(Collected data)
────────

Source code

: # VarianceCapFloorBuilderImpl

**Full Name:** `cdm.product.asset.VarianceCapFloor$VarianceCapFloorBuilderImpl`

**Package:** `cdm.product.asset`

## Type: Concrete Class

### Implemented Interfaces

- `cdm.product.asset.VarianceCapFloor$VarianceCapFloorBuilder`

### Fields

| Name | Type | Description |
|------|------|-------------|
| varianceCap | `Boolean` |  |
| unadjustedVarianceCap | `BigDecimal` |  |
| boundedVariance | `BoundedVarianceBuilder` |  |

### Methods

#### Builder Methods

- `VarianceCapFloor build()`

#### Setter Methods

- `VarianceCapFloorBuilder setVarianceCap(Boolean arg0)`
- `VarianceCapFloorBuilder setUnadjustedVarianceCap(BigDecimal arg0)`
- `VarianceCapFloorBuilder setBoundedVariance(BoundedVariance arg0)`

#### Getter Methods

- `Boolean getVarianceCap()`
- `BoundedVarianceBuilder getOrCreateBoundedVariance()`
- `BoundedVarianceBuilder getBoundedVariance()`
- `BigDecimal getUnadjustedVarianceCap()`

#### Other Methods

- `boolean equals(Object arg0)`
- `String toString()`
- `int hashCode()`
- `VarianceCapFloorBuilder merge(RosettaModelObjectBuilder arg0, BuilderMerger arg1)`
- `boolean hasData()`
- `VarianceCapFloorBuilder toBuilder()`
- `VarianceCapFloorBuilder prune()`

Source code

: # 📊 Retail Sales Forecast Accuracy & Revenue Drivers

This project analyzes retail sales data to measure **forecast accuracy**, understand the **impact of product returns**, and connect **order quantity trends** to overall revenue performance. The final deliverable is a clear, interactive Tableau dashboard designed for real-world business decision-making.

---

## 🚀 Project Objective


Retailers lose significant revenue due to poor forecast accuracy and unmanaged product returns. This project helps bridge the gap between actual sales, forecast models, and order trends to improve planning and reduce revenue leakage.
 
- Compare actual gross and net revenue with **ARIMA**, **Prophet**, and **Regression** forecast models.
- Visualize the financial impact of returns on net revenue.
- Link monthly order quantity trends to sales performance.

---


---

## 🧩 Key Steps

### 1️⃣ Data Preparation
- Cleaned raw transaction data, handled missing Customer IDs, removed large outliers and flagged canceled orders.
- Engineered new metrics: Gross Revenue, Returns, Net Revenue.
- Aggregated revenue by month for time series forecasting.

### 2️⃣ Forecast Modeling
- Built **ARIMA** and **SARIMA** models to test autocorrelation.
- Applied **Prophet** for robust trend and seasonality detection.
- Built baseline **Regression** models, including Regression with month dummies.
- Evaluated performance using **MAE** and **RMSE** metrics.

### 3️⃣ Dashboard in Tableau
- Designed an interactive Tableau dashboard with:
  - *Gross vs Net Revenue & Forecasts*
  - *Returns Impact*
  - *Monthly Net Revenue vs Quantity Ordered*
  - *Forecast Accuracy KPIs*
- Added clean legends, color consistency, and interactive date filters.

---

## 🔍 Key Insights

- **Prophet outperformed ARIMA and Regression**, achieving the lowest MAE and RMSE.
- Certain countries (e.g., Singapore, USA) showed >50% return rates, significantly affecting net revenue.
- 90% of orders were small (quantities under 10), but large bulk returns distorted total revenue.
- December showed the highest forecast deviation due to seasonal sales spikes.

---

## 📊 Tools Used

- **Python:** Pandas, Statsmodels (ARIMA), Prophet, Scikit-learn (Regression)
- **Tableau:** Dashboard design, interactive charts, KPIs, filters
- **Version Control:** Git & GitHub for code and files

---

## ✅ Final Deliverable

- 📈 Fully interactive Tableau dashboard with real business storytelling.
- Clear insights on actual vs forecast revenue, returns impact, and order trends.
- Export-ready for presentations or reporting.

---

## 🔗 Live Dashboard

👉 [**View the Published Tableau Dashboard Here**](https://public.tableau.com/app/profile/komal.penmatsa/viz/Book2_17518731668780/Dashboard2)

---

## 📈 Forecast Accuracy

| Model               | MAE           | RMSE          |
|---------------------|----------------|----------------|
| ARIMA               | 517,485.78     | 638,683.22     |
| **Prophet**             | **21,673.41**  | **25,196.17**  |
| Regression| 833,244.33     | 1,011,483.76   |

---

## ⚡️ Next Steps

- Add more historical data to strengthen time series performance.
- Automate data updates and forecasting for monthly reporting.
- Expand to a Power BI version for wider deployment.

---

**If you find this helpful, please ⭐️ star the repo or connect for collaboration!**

────────

THE TASK: Copy all of the data. Keep every word exactly as it is.

OUTPUT:
Source code

: # VarianceCapFloorBuilderImpl

**Full Name:** `cdm.product.asset.VarianceCapFloor$VarianceCapFloorBuilderImpl`

**Package:** `cdm.product.asset`

## Type: Concrete Class

### Implemented Interfaces

- `cdm.product.asset.VarianceCapFloor$VarianceCapFloorBuilder`

### Fields

| Name | Type | Description |
|------|------|-------------|
| varianceCap | `Boolean` |  |
| unadjustedVarianceCap | `BigDecimal` |  |
| boundedVariance | `BoundedVarianceBuilder` |  |

### Methods

#### Builder Methods

- `VarianceCapFloor build()`

#### Setter Methods

- `VarianceCapFloorBuilder setVarianceCap(Boolean arg0)`
- `VarianceCapFloorBuilder setUnadjustedVarianceCap(BigDecimal arg0)`
- `VarianceCapFloorBuilder setBoundedVariance(BoundedVariance arg0)`

#### Getter Methods

- `Boolean getVarianceCap()`
- `BoundedVarianceBuilder getOrCreateBoundedVariance()`
- `BoundedVarianceBuilder getBoundedVariance()`
- `BigDecimal getUnadjustedVarianceCap()`

#### Other Methods

- `boolean equals(Object arg0)`
- `String toString()`
- `int hashCode()`
- `VarianceCapFloorBuilder merge(RosettaModelObjectBuilder arg0, BuilderMerger arg1)`
- `boolean hasData()`
- `VarianceCapFloorBuilder toBuilder()`
- `VarianceCapFloorBuilder prune()`

Source code

: # 📊 Retail Sales Forecast Accuracy & Revenue Drivers

This project analyzes retail sales data to measure **forecast accuracy**, understand the **impact of product returns**, and connect **order quantity trends** to overall revenue performance. The final deliverable is a clear, interactive Tableau dashboard designed for real-world business decision-making.

---

## 🚀 Project Objective


Retailers lose significant revenue due to poor forecast accuracy and unmanaged product returns. This project helps bridge the gap between actual sales, forecast models, and order trends to improve planning and reduce revenue leakage.
 
- Compare actual gross and net revenue with **ARIMA**, **Prophet**, and **Regression** forecast models.
- Visualize the financial impact of returns on net revenue.
- Link monthly order quantity trends to sales performance.

---


---

## 🧩 Key Steps

### 1️⃣ Data Preparation
- Cleaned raw transaction data, handled missing Customer IDs, removed large outliers and flagged canceled orders.
- Engineered new metrics: Gross Revenue, Returns, Net Revenue.
- Aggregated revenue by month for time series forecasting.

### 2️⃣ Forecast Modeling
- Built **ARIMA** and **SARIMA** models to test autocorrelation.
- Applied **Prophet** for robust trend and seasonality detection.
- Built baseline **Regression** models, including Regression with month dummies.
- Evaluated performance using **MAE** and **RMSE** metrics.

### 3️⃣ Dashboard in Tableau
- Designed an interactive Tableau dashboard with:
  - *Gross vs Net Revenue & Forecasts*
  - *Returns Impact*
  - *Monthly Net Revenue vs Quantity Ordered*
  - *Forecast Accuracy KPIs*
- Added clean legends, color consistency, and interactive date filters.

---

## 🔍 Key Insights

- **Prophet outperformed ARIMA and Regression**, achieving the lowest MAE and RMSE.
- Certain countries (e.g., Singapore, USA) showed >50% return rates, significantly affecting net revenue.
- 90% of orders were small (quantities under 10), but large bulk returns distorted total revenue.
- December showed the highest forecast deviation due to seasonal sales spikes.

---

## 📊 Tools Used

- **Python:** Pandas, Statsmodels (ARIMA), Prophet, Scikit-learn (Regression)
- **Tableau:** Dashboard design, interactive charts, KPIs, filters
- **Version Control:** Git & GitHub for code and files

---

## ✅ Final Deliverable

- 📈 Fully interactive Tableau dashboard with real business storytelling.
- Clear insights on actual vs forecast revenue, returns impact, and order trends.
- Export-ready for presentations or reporting.

---

## 🔗 Live Dashboard

👉 [**View the Published Tableau Dashboard Here**](https://public.tableau.com/app/profile/komal.penmatsa/viz/Book2_17518731668780/Dashboard2)

---

## 📈 Forecast Accuracy

| Model               | MAE           | RMSE          |
|---------------------|----------------|----------------|
| ARIMA               | 517,485.78     | 638,683.22     |
| **Prophet**             | **21,673.41**  | **25,196.17**  |
| Regression| 833,244.33     | 1,011,483.76   |

---

## ⚡️ Next Steps

- Add more historical data to strengthen time series performance.
- Automate data updates and forecasting for monthly reporting.
- Expand to a Power BI version for wider deployment.

---

**If you find this helpful, please ⭐️ star the repo or connect for collaboration!**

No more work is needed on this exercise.